Graduation date shenanigans aren’t novel in this industry or on WSO, but I’m in a slightly messy spot and could use advice from anyone who’s dealt with something similar.

I’m currently a senior at a non-target with an SA26 offer at an UMM firm (think Piper / PWP / Jefferies tier). During sophomore-year recruiting, I struck out, so I pushed my graduation date back one semester (Dec ’26 instead of May ’26). That helped materially during junior recruiting, and the firm I accepted with has a separate FT training track for December grads. The structure is: intern summer ’26 → graduate December → start FT January (assuming return, God-willing).

Here’s the issue: I’m actually done with all coursework and can graduate in May ’26. From a personal standpoint, I want to graduate with my class, and more importantly, my 4-year scholarships run out after spring. Staying enrolled just to preserve a December graduation date doesn’t make much economic sense.

My concern is internship eligibility / HR optics. Would graduating in May instead of December jeopardize the internship or return offer? I can’t see why HR would care whether I graduate in May or December if the start date and training alignment still work, but I also don’t want to risk something I spent two years grinding for.

Has anyone:

  • Interned after graduating earlier than stated?
  • Changed their graduation date post-offer?
  • Dealt with firms that have December-grad specific pipelines?

Any insight on how firms actually handle this (or how HR thinks about it) would be appreciated. Trying to balance minimizing risk with not lighting money on fire for no reason.

Thanks in advance.

18 Comments
 

Unfortunately not. I've already received the scholarship money, and my school is 3 weeks deep into the semester. Furthermore, some of the classes I need to graduate are only offered in the Spring and not the Fall.

 

You don’t necessarily have to take a full course load, could taking 1-3 courses or however many so you’re technically still a student, as long as you don’t apply to graduate.
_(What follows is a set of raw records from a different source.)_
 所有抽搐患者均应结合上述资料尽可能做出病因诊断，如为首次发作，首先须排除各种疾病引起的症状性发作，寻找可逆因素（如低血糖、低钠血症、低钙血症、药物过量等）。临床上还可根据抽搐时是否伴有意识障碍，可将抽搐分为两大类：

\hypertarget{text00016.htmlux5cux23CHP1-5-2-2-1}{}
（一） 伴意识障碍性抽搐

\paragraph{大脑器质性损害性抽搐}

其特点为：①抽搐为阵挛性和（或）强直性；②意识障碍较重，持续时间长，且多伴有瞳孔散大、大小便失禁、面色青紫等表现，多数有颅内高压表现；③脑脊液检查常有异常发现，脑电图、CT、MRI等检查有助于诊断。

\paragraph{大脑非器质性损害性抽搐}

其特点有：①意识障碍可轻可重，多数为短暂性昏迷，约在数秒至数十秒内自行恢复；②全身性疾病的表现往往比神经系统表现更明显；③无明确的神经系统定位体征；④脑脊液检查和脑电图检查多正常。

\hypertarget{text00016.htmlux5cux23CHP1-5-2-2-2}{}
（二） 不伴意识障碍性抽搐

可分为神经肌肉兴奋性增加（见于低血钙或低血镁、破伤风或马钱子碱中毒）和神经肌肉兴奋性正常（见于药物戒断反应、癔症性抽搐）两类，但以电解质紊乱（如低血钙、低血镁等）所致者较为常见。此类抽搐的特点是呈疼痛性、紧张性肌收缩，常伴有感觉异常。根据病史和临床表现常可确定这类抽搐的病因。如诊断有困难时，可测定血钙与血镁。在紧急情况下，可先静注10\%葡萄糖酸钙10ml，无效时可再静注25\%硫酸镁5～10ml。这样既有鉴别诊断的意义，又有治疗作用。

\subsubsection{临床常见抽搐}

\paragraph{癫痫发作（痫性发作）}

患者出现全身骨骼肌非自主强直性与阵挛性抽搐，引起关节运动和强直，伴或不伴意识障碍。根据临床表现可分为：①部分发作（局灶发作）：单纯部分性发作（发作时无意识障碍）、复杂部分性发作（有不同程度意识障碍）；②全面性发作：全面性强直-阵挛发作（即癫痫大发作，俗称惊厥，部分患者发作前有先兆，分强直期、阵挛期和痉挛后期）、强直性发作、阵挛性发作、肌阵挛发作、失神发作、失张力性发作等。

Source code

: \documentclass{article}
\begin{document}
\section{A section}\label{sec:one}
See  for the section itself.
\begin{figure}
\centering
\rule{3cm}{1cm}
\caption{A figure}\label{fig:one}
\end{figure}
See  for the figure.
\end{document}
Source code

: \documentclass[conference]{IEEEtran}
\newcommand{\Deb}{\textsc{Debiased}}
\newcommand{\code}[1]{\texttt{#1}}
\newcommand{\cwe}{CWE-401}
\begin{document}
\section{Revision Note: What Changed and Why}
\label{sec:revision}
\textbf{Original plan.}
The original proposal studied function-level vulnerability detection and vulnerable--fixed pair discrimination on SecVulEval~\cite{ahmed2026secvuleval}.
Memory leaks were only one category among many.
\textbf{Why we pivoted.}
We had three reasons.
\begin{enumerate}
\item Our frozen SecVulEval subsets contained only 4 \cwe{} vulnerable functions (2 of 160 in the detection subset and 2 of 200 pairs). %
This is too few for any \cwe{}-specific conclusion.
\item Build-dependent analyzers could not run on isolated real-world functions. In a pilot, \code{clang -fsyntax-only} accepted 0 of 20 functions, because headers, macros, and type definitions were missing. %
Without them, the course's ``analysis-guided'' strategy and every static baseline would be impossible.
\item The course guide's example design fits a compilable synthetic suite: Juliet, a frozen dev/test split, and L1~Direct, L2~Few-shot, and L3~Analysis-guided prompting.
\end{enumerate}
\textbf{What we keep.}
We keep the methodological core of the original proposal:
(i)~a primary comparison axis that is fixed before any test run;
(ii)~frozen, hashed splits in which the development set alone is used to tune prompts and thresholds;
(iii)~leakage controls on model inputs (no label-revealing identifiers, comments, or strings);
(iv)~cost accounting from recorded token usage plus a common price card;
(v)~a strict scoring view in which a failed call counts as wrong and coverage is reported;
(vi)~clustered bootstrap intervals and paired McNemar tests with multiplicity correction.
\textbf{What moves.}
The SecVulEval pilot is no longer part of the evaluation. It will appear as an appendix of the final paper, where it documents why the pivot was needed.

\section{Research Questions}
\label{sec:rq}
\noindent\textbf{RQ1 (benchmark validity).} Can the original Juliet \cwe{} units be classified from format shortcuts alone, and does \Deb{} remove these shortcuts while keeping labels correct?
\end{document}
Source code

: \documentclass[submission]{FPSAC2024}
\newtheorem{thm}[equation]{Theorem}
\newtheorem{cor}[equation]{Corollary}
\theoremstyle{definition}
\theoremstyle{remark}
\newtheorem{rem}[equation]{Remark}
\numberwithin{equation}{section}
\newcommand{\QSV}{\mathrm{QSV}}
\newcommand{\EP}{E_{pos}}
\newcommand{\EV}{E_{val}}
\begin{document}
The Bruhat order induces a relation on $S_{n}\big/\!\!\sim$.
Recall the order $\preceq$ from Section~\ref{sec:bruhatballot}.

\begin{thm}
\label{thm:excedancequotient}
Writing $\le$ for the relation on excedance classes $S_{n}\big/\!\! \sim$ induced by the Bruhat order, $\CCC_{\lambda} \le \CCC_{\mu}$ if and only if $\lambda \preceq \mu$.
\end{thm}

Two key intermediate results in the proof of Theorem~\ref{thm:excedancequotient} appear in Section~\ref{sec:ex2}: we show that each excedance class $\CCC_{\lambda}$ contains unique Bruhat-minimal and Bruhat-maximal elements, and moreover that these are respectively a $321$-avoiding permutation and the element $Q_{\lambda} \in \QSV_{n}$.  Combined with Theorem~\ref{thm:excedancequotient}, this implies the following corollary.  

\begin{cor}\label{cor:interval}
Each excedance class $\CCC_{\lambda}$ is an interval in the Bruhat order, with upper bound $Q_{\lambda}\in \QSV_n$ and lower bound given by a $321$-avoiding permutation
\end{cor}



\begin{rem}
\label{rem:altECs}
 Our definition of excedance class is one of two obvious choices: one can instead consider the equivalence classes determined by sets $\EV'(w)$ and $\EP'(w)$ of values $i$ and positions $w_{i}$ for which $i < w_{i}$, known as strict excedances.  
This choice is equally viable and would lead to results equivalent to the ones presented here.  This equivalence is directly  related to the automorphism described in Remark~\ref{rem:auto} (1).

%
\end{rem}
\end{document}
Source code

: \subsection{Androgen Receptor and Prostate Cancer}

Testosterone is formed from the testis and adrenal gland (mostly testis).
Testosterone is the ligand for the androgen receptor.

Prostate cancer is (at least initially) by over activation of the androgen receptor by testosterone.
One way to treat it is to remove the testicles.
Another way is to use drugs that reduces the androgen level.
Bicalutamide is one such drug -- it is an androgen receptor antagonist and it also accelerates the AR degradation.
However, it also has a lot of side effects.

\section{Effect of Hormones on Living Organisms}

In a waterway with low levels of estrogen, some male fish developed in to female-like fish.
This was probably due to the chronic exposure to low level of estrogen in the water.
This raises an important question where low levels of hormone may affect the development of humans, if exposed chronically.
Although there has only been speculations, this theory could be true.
Would miss graduating with your class but again, depends what you really care about and how much you think HR will care. I think some firms care because they get subsidies for employing student interns and you may need to be returning to school after your internship for them to get the subsidy, but not 100% sure on that.

 

Thanks for the advice everyone. I ended up emailing HR to ask whether graduating a semester "early" would affect my internship eligibility. Fortunately, they said they were willing to make an exception and let me remain in the program, though the FT start in January isn't guaranteed.

 

Not advice but I did something similar and didn’t say anything until after my summer ended once I had the return offer and made a good impression. Didn’t want to jeopardize the chance I had before it started. Firm was fine with it once I let them know (given they liked me and i performed well and I had prepared brief statement on why it happened and kept things high level) — others will have opinions but I figured why would the firm rescind my offer at that point. Even if they did… well I’d at least have a return offer from the bank and could have recruit (vs what would you do now if they pulled your SA offer)

 

Im pretty confident the reason banks require SA to be students after the internship is for tax-purposes. As another comment mentioned, I think they get some sorta subsidy. That being said, I feel like it would be totally up to HR and vary bank to bank. Don't think this would warrant a rescinded offer.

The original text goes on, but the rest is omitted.